(Beginning of SOURCE MATERIAL)
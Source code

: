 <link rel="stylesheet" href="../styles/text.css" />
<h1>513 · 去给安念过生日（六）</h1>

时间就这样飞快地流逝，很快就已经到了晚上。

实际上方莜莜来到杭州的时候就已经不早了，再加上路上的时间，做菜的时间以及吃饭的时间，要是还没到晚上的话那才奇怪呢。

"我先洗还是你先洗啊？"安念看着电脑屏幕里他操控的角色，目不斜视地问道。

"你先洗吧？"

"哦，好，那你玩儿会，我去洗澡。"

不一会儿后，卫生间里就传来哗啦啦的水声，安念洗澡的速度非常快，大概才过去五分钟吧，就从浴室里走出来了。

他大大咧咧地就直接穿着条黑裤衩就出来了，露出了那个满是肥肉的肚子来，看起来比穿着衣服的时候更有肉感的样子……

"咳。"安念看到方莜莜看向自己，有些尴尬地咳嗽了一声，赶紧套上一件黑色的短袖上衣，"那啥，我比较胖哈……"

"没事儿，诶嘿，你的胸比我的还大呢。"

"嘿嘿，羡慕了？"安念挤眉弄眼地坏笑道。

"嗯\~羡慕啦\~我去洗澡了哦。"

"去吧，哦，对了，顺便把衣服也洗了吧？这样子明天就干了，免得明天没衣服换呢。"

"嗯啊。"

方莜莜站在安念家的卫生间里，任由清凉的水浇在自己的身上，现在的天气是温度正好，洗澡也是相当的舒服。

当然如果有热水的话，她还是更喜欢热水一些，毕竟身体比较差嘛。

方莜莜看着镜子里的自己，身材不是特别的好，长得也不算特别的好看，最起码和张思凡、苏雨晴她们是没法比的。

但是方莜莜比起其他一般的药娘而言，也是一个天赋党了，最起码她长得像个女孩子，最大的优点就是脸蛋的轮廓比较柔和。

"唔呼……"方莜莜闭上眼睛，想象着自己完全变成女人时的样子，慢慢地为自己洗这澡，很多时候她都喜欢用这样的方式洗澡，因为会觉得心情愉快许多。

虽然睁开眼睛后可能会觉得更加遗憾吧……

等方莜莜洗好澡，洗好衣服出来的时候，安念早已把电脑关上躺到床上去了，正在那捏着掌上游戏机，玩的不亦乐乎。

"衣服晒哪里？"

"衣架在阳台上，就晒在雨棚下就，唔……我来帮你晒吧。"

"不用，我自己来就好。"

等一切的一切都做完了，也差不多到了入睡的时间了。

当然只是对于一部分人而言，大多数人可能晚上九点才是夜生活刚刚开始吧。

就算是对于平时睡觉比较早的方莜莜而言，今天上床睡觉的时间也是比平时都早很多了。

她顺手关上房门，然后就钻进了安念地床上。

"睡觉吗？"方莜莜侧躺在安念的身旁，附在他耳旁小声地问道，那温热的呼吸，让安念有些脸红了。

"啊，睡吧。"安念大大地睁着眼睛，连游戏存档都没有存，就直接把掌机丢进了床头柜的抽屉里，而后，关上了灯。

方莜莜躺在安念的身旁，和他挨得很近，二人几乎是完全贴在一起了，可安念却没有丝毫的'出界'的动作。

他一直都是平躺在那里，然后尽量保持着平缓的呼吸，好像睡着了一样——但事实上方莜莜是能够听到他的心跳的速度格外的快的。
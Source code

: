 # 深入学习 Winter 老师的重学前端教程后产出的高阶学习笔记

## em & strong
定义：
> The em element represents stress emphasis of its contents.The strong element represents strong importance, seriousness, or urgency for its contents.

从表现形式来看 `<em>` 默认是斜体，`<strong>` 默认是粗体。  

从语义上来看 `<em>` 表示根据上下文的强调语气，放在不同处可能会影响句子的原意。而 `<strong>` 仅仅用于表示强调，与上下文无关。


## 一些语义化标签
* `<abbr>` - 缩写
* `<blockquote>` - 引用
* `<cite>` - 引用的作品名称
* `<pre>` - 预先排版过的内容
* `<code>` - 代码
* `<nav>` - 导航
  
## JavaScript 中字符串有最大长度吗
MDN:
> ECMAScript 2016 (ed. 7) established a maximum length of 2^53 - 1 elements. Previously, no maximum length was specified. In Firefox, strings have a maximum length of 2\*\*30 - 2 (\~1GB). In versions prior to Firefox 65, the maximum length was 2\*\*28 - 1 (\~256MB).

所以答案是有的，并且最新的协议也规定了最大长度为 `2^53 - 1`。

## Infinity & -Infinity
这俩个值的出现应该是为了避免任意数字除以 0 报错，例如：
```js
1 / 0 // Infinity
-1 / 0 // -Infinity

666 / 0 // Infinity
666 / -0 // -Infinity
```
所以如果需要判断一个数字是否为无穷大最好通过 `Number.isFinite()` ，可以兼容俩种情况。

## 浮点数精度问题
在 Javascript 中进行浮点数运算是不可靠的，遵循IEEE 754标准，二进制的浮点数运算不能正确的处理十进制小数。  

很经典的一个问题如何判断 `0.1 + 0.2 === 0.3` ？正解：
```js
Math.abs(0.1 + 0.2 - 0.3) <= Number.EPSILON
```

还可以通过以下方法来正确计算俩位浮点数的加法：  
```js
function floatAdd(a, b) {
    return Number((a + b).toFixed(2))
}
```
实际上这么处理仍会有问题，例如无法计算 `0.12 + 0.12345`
(End of SOURCE MATERIAL)
> [WORK INSTRUCTION] Copy all the lines from the data above that hold the word "strong".

> [RESULT FOR THIS TASK]
## em & strong
> The em element represents stress emphasis of its contents.The strong element represents strong importance, seriousness, or urgency for its contents.
从表现形式来看 `<em>` 默认是斜体，`<strong>` 默认是粗体。  
从语义上来看 `<em>` 表示根据上下文的强调语气，放在不同处可能会影响句子的原意。而 `<strong>` 仅仅用于表示强调，与上下文无关。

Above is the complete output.